Discussion
Etiology of sigmoid volvulus is a redundant loop of sigmoid that twists
on its mesenteric pedicle more than 1800 which lead to
obstruction and venous outflow and arterial inflow disturbance,
respectively. Prolongation of this disturbance leads to mucosal ischemia
and infraction, and eventually, transmural perforation (4).
There are some known risk factors that have been associated with sigmoid
volvulus such as anatomical redundancies in the mesentery, malfixation
of the mesentery, chronic constipation, sedentary lifestyle, and
neurological disease (5)
Plain abdominal radiographs will show the classical coffee bean or
kidney bean sign, and often dilatation of the proximal colon. The
characteristic ”whirl’ sign on CT scan corresponds with twisted
mesentery (6).
When the viability of the sigmoid colon mucosa is suspected, flexible
sigmoidoscopy is indicated to examine the colon mucosa, as well as
insufflationduring sigmoidoscopy to untwist the volvulus (7). Those
patients with failed decompression or those with complications such as
mucosal infarction or more advanced sequels need surgical intervention.

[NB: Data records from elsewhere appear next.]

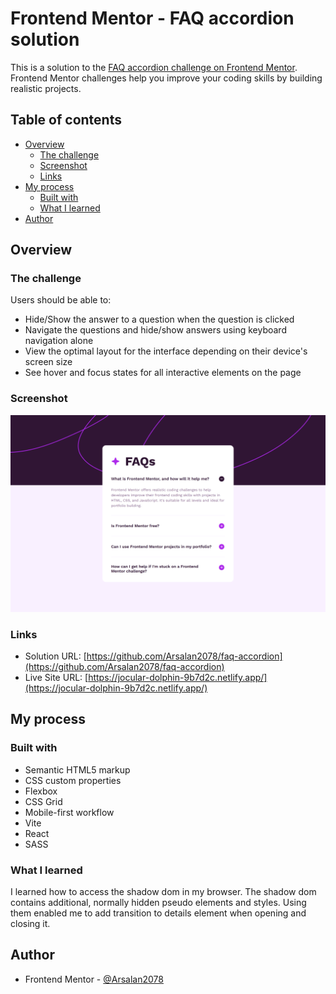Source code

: # Frontend Mentor - FAQ accordion solution

This is a solution to the [FAQ accordion challenge on Frontend Mentor](https://www.frontendmentor.io/challenges/faq-accordion-wyfFdeBwBz). Frontend Mentor challenges help you improve your coding skills by building realistic projects.

## Table of contents

- [Overview](#overview)
  - [The challenge](#the-challenge)
  - [Screenshot](#screenshot)
  - [Links](#links)
- [My process](#my-process)
  - [Built with](#built-with)
  - [What I learned](#what-i-learned)
- [Author](#author)

## Overview

### The challenge

Users should be able to:

- Hide/Show the answer to a question when the question is clicked
- Navigate the questions and hide/show answers using keyboard navigation alone
- View the optimal layout for the interface depending on their device's screen size
- See hover and focus states for all interactive elements on the page

### Screenshot

![](./screenshot.jpg)

### Links

- Solution URL: [https://github.com/Arsalan2078/faq-accordion](https://github.com/Arsalan2078/faq-accordion)
- Live Site URL: [https://jocular-dolphin-9b7d2c.netlify.app/](https://jocular-dolphin-9b7d2c.netlify.app/)

## My process

### Built with

- Semantic HTML5 markup
- CSS custom properties
- Flexbox
- CSS Grid
- Mobile-first workflow
- Vite
- React
- SASS

### What I learned

I learned how to access the shadow dom in my browser. The shadow dom contains additional, normally hidden pseudo elements and styles. Using them enabled me to add transition to details element when opening and closing it.

## Author

- Frontend Mentor - [@Arsalan2078](https://www.frontendmentor.io/profile/Arsalan2078)
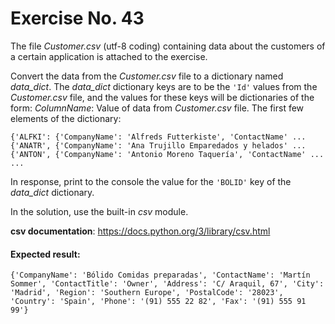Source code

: # Exercise No. 43


The file *Customer.csv* (utf-8 coding) containing data about the customers of a certain application is attached to the exercise.

Convert the data from the *Customer.csv* file to a dictionary named *data_dict*. The *data_dict* dictionary keys are to be the `'Id'` values from the *Customer.csv* file, and the values for these keys will be dictionaries of the form: *ColumnName*: Value of data from *Customer.csv* file. The first few elements of the dictionary:

    {'ALFKI': {'CompanyName': 'Alfreds Futterkiste', 'ContactName' ...
    {'ANATR', {'CompanyName': 'Ana Trujillo Emparedados y helados' ...
    {'ANTON', {'CompanyName': 'Antonio Moreno Taquería', 'ContactName' ...
    ...


In response, print to the console the value for the `'BOLID'` key of the *data_dict* dictionary.


In the solution, use the built-in *csv* module.


**csv documentation**: https://docs.python.org/3/library/csv.html


#### Expected result:

    {'CompanyName': 'Bólido Comidas preparadas', 'ContactName': 'Martín Sommer', 'ContactTitle': 'Owner', 'Address': 'C/ Araquil, 67', 'City': 'Madrid', 'Region': 'Southern Europe', 'PostalCode': '28023', 'Country': 'Spain', 'Phone': '(91) 555 22 82', 'Fax': '(91) 555 91 99'}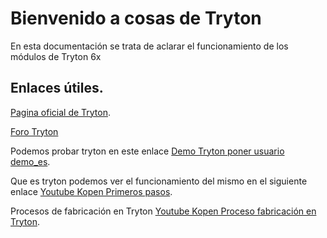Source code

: # Bienvenido a cosas de Tryton

En esta documentación se trata de aclarar el funcionamiento de los módulos de Tryton 6x

## Enlaces útiles.
[Pagina oficial de Tryton](https://www.tryton.org/).

[Foro Tryton](https://discuss.tryton.org/)

Podemos probar tryton en este enlace [Demo Tryton poner usuario demo_es](https://demo6.6.tryton.org/).

Que es tryton podemos ver el funcionamiento del mismo en el siguiente enlace [Youtube Kopen Primeros pasos](https://www.youtube.com/watch?v=WvbbCYSe0ZY).

Procesos de fabricación en Tryton [Youtube Kopen Proceso fabricación en Tryton](https://www.youtube.com/watch?v=LhU_Zd4rzKE&t=305s).
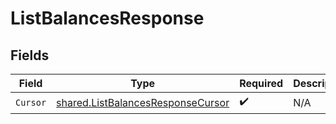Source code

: # ListBalancesResponse


## Fields

| Field                                                                                  | Type                                                                                   | Required                                                                               | Description                                                                            |
| -------------------------------------------------------------------------------------- | -------------------------------------------------------------------------------------- | -------------------------------------------------------------------------------------- | -------------------------------------------------------------------------------------- |
| `Cursor`                                                                               | [shared.ListBalancesResponseCursor](../../models/shared/listbalancesresponsecursor.md) | :heavy_check_mark:                                                                     | N/A                                                                                    |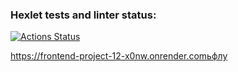 ### Hexlet tests and linter status:
[![Actions Status](https://github.com/eldaromv/frontend-project-12/actions/workflows/hexlet-check.yml/badge.svg)](https://github.com/eldaromv/frontend-project-12/actions)

https://frontend-project-12-x0nw.onrender.comьфлу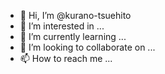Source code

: - 👋 Hi, I’m @kurano-tsuehito
- 👀 I’m interested in ...
- 🌱 I’m currently learning ...
- 💞️ I’m looking to collaborate on ...
- 📫 How to reach me ...

<!---
kurano-tsuehito/kurano-tsuehito is a ✨ special ✨ repository because its `README.md` (this file) appears on your GitHub profile.
You can click the Preview link to take a look at your changes.
--->
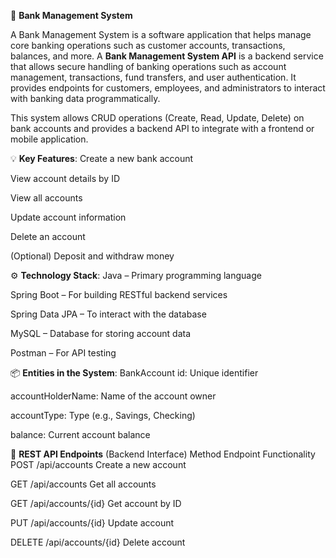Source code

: 🏦 **Bank Management System**

A Bank Management System is a software application that helps manage core banking operations such as customer accounts, transactions, balances, and more.
A **Bank Management System API** is a backend service that allows secure handling of banking operations such as account management, transactions, fund transfers, and user authentication. It provides endpoints for customers, employees, and administrators to interact with banking data programmatically.

This system allows CRUD operations (Create, Read, Update, Delete) on bank accounts and provides a backend API to integrate with a frontend or mobile application.

💡 **Key Features**:
Create a new bank account

View account details by ID

View all accounts

Update account information

Delete an account

(Optional) Deposit and withdraw money

⚙️ **Technology Stack**:
Java – Primary programming language

Spring Boot – For building RESTful backend services

Spring Data JPA – To interact with the database

MySQL – Database for storing account data

Postman – For API testing

📦 **Entities in the System**:
BankAccount
id: Unique identifier

accountHolderName: Name of the account owner

accountType: Type (e.g., Savings, Checking)

balance: Current account balance

🔗 **REST API Endpoints** (Backend Interface)
Method	Endpoint	Functionality
POST	/api/accounts	Create a new account

GET	/api/accounts	Get all accounts

GET	/api/accounts/{id}	Get account by ID

PUT	/api/accounts/{id}	Update account

DELETE	/api/accounts/{id}	Delete account

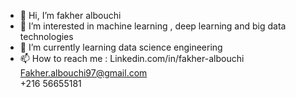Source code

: - 👋 Hi, I’m fakher albouchi 
- 👀 I’m interested in machine learning , deep learning and big data technologies 
- 🌱 I’m currently learning data science engineering 
- 📫 How to reach me : 
Linkedin.com/in/fakher-albouchi
Fakher.albouchi97@gmail.com         
+216 56655181

<!---
fakher15/fakher15 is a ✨ special ✨ repository because its `README.md` (this file) appears on your GitHub profile.
You can click the Preview link to take a look at your changes.
--->
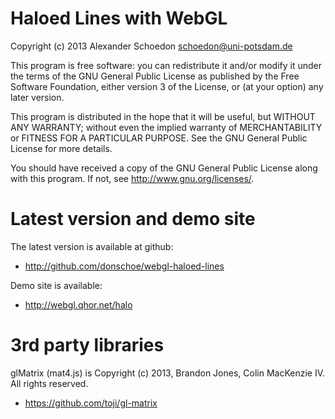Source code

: # Haloed Lines with WebGL

Copyright (c) 2013 Alexander Schoedon <schoedon@uni-potsdam.de>

This program is free software: you can redistribute it and/or modify it under
the terms of the GNU General Public License as published by the Free Software
Foundation, either version 3 of the License, or (at your option) any later
version.

This program is distributed in the hope that it will be useful, but WITHOUT
ANY WARRANTY; without even the implied warranty of MERCHANTABILITY or FITNESS
FOR A PARTICULAR PURPOSE. See the GNU General Public License for more
details.

You should have received a copy of the GNU General Public License along with
this program. If not, see <http://www.gnu.org/licenses/>.

# Latest version and demo site

The latest version is available at github:
- http://github.com/donschoe/webgl-haloed-lines

Demo site is available:
- http://webgl.qhor.net/halo

# 3rd party libraries

glMatrix (mat4.js) is Copyright (c) 2013, Brandon Jones, Colin MacKenzie IV. All rights reserved.
- https://github.com/toji/gl-matrix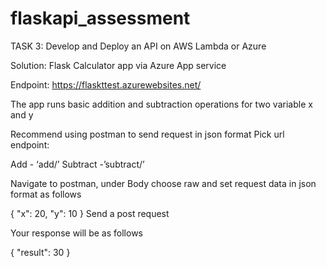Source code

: # flaskapi_assessment
TASK 3: Develop and Deploy an API on AWS Lambda or Azure

Solution: Flask Calculator app via Azure App service


Endpoint: https://flaskttest.azurewebsites.net/

The app runs basic addition and subtraction operations for two variable x and y

Recommend using postman to send request in json format
Pick url endpoint:

Add - ‘add/’
Subtract -’subtract/’

Navigate to postman, under Body choose raw and set request data in json format as follows

{
 "x": 20,
 "y": 10
}
Send  a post request

Your response will be as follows

{
   "result": 30
}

The surgery of choice is a sigmoid colectomy. Performing primary
anastomosis versus a Hartman procedure depends on intraoperative
findings and patients status .
In the reported articles, there are few intestinal complications
associated with cryptorchidism. Most of these articles considered the
mechanical obstruction caused by the adhesion of the undescended testis
or the compressive effect of the gubernaculum as the main cause of the
mechanical obstruction of the small intestine.
Nik Hamidi et al reported A 22-year-old man with typical symptoms and
imaging findings reported a small bowel obstruction that was caused by
adhesions from an undescended testis (8). Kim et al and Bassiouny et al
reported such cases of small bowel obstruction due to twisting of small
bowel around gubernaculum of an undescendent testis (9),(10)
Despite the existence of reports of small bowel mechanical obstruction
due to undescended testis, no report of colonic volvulus was found in
the literature, and to our knowledge, this is the first report of such a
case.
Sigmoid volvulus is one of the common cases that surgeons frequently
encounter. The case scenarios are often the same, and from experience,
most cases result from a long meso and an elongated sigmoid secondary to
prolonged constipation. Therefore, it is clear that a scrotal
examination would not be part of the routine examination of a patient
with sigmoid volvulus. In this article, by reporting a very rare
etiology for a very common pathology, we tried to point out the
importance of head to toe examination in all patients.